Directions for this task
Apart from the images, the records below need to be copied exactly.

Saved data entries

● ● ● ●

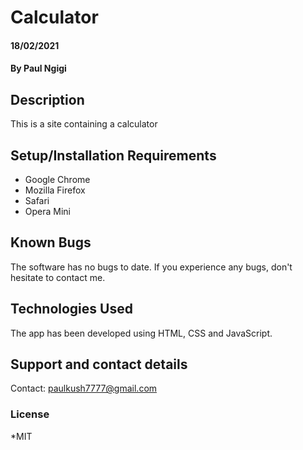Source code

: # Calculator
#### 18/02/2021
#### By **Paul Ngigi**
## Description
This is a site containing a calculator
## Setup/Installation Requirements
* Google Chrome
* Mozilla Firefox
* Safari
* Opera Mini
## Known Bugs
The software has no bugs to date. If you experience any bugs, don't hesitate to contact me.
## Technologies Used
The app has been developed using HTML, CSS and JavaScript.
## Support and contact details
Contact: paulkush7777@gmail.com
### License
*MIT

● ● ● ●

Exercise answer
Source code

: # Calculator
#### 18/02/2021
#### By **Paul Ngigi**
## Description
This is a site containing a calculator
## Setup/Installation Requirements
* Google Chrome
* Mozilla Firefox
* Safari
* Opera Mini
## Known Bugs
The software has no bugs to date. If you experience any bugs, don't hesitate to contact me.
## Technologies Used
The app has been developed using HTML, CSS and JavaScript.
## Support and contact details
Contact: paulkush7777@gmail.com
### License
*MIT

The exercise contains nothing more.